[[ Available data open ]]
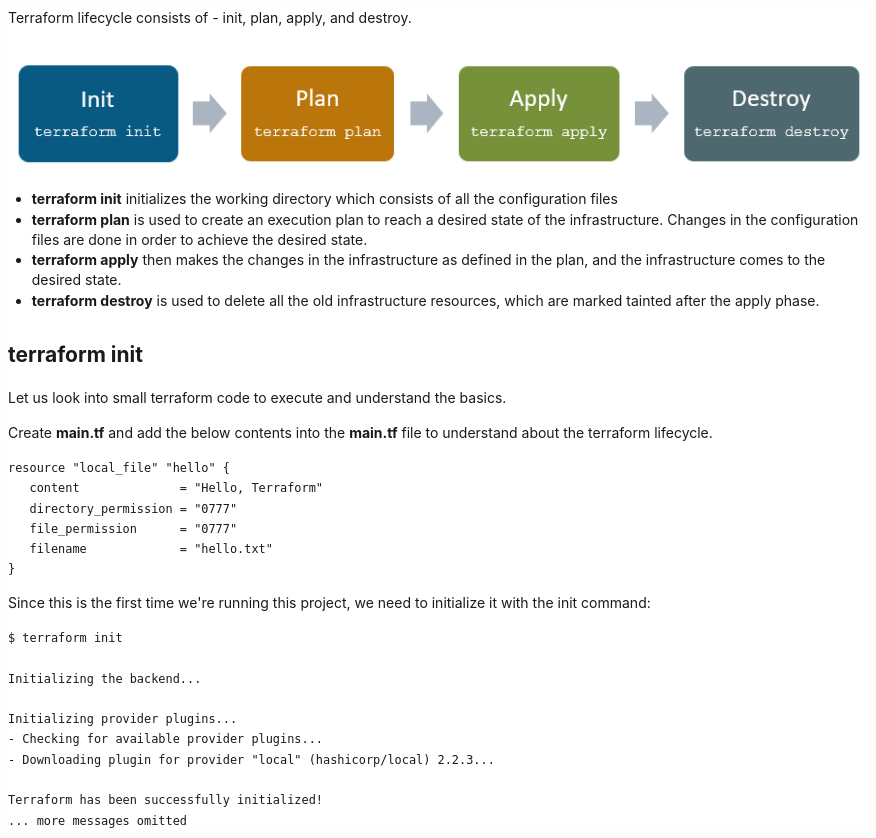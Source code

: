 Terraform lifecycle consists of - init, plan, apply, and destroy.

![Terraform LifeCycle](terraform-lifecycle.png)

-   **terraform init** initializes the working directory which consists
    of all the configuration files
-   **terraform plan** is used to create an execution plan to reach a
    desired state of the infrastructure. Changes in the configuration
    files are done in order to achieve the desired state.
-   **terraform apply** then makes the changes in the infrastructure as
    defined in the plan, and the infrastructure comes to the desired
    state.
-   **terraform destroy** is used to delete all the old infrastructure
    resources, which are marked tainted after the apply phase.

terraform init
--------------

Let us look into small terraform code to execute and understand the
basics.

Create **main.tf** and add the below contents into the **main.tf** file
to understand about the terraform lifecycle.

``` {.Terraform}
resource "local_file" "hello" {
   content              = "Hello, Terraform"
   directory_permission = "0777"
   file_permission      = "0777"
   filename             = "hello.txt"
}
```

Since this is the first time we're running this project, we need to
initialize it with the init command:

``` {.console}
$ terraform init

Initializing the backend...

Initializing provider plugins...
- Checking for available provider plugins...
- Downloading plugin for provider "local" (hashicorp/local) 2.2.3...

Terraform has been successfully initialized!
... more messages omitted
```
[[ Available data closed ]]
*Requirement*. Where a line of the records includes "plan", copy it.

*Output of the task*.
: Terraform lifecycle consists of - init, plan, apply, and destroy.
-   **terraform plan** is used to create an execution plan to reach a
    defined in the plan, and the infrastructure comes to the desired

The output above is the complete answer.